▶ [ASSIGNMENT] Make an exact copy of the lines from the top of the entries below through the line with "that architecture should". Leave all pictures out.

▶ [RECORD SET]
+++++

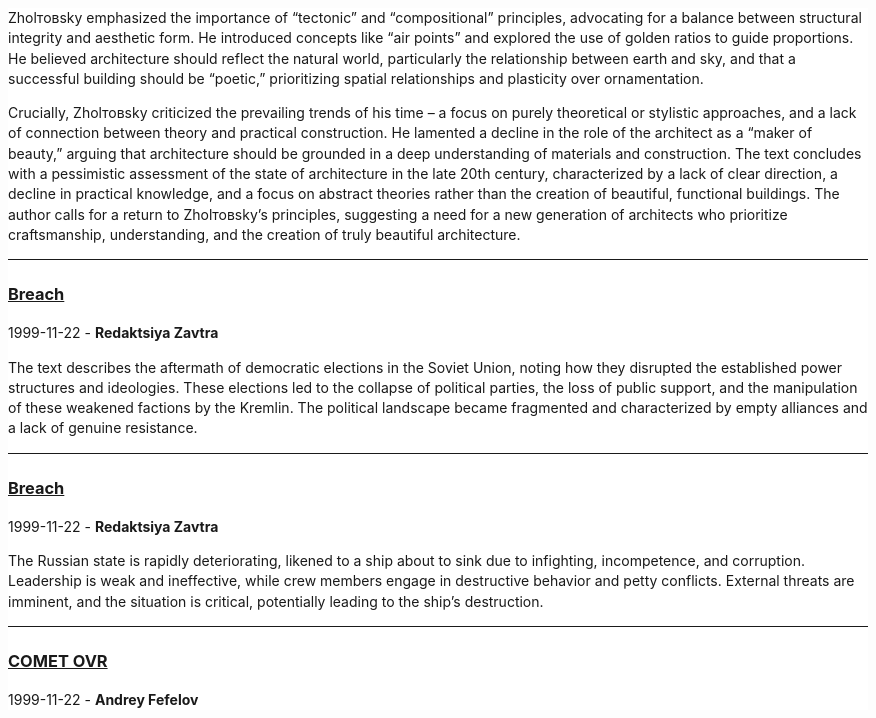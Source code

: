 Zholтовsky emphasized the importance of “tectonic” and “compositional”
principles, advocating for a balance between structural integrity and
aesthetic form. He introduced concepts like “air points” and explored
the use of golden ratios to guide proportions. He believed architecture
should reflect the natural world, particularly the relationship between
earth and sky, and that a successful building should be “poetic,”
prioritizing spatial relationships and plasticity over ornamentation.

Crucially, Zholтовsky criticized the prevailing trends of his time – a
focus on purely theoretical or stylistic approaches, and a lack of
connection between theory and practical construction. He lamented a
decline in the role of the architect as a “maker of beauty,” arguing
that architecture should be grounded in a deep understanding of
materials and construction. The text concludes with a pessimistic
assessment of the state of architecture in the late 20th century,
characterized by a lack of clear direction, a decline in practical
knowledge, and a focus on abstract theories rather than the creation of
beautiful, functional buildings. The author calls for a return to
Zholтовsky’s principles, suggesting a need for a new generation of
architects who prioritize craftsmanship, understanding, and the creation
of truly beautiful architecture.
</p>
<hr />
<a href='https://zavtra.ru/blogs/1999-11-2331'>
<h3>
Breach
</h3>
</a>
<p>
1999-11-22 - <b> Redaktsiya Zavtra </b>
</p>
<p>
The text describes the aftermath of democratic elections in the Soviet
Union, noting how they disrupted the established power structures and
ideologies. These elections led to the collapse of political parties,
the loss of public support, and the manipulation of these weakened
factions by the Kremlin. The political landscape became fragmented and
characterized by empty alliances and a lack of genuine resistance.
</p>
<hr />
<a href='https://zavtra.ru/blogs/1999-11-2341'>
<h3>
Breach
</h3>
</a>
<p>
1999-11-22 - <b> Redaktsiya Zavtra </b>
</p>
<p>
The Russian state is rapidly deteriorating, likened to a ship about to
sink due to infighting, incompetence, and corruption. Leadership is weak
and ineffective, while crew members engage in destructive behavior and
petty conflicts. External threats are imminent, and the situation is
critical, potentially leading to the ship’s destruction.
</p>
<hr />
<a href='https://zavtra.ru/blogs/1999-11-2332'>
<h3>
COMET OVR
</h3>
</a>
<p>
1999-11-22 - <b> Andrey Fefelov </b>
</p>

+++++

▶ [YOUR RESPONSE]
Source code

: Zholтовsky emphasized the importance of “tectonic” and “compositional”
principles, advocating for a balance between structural integrity and
aesthetic form. He introduced concepts like “air points” and explored
the use of golden ratios to guide proportions. He believed architecture
should reflect the natural world, particularly the relationship between
earth and sky, and that a successful building should be “poetic,”
prioritizing spatial relationships and plasticity over ornamentation.

Crucially, Zholтовsky criticized the prevailing trends of his time – a
focus on purely theoretical or stylistic approaches, and a lack of
connection between theory and practical construction. He lamented a
decline in the role of the architect as a “maker of beauty,” arguing
that architecture should be grounded in a deep understanding of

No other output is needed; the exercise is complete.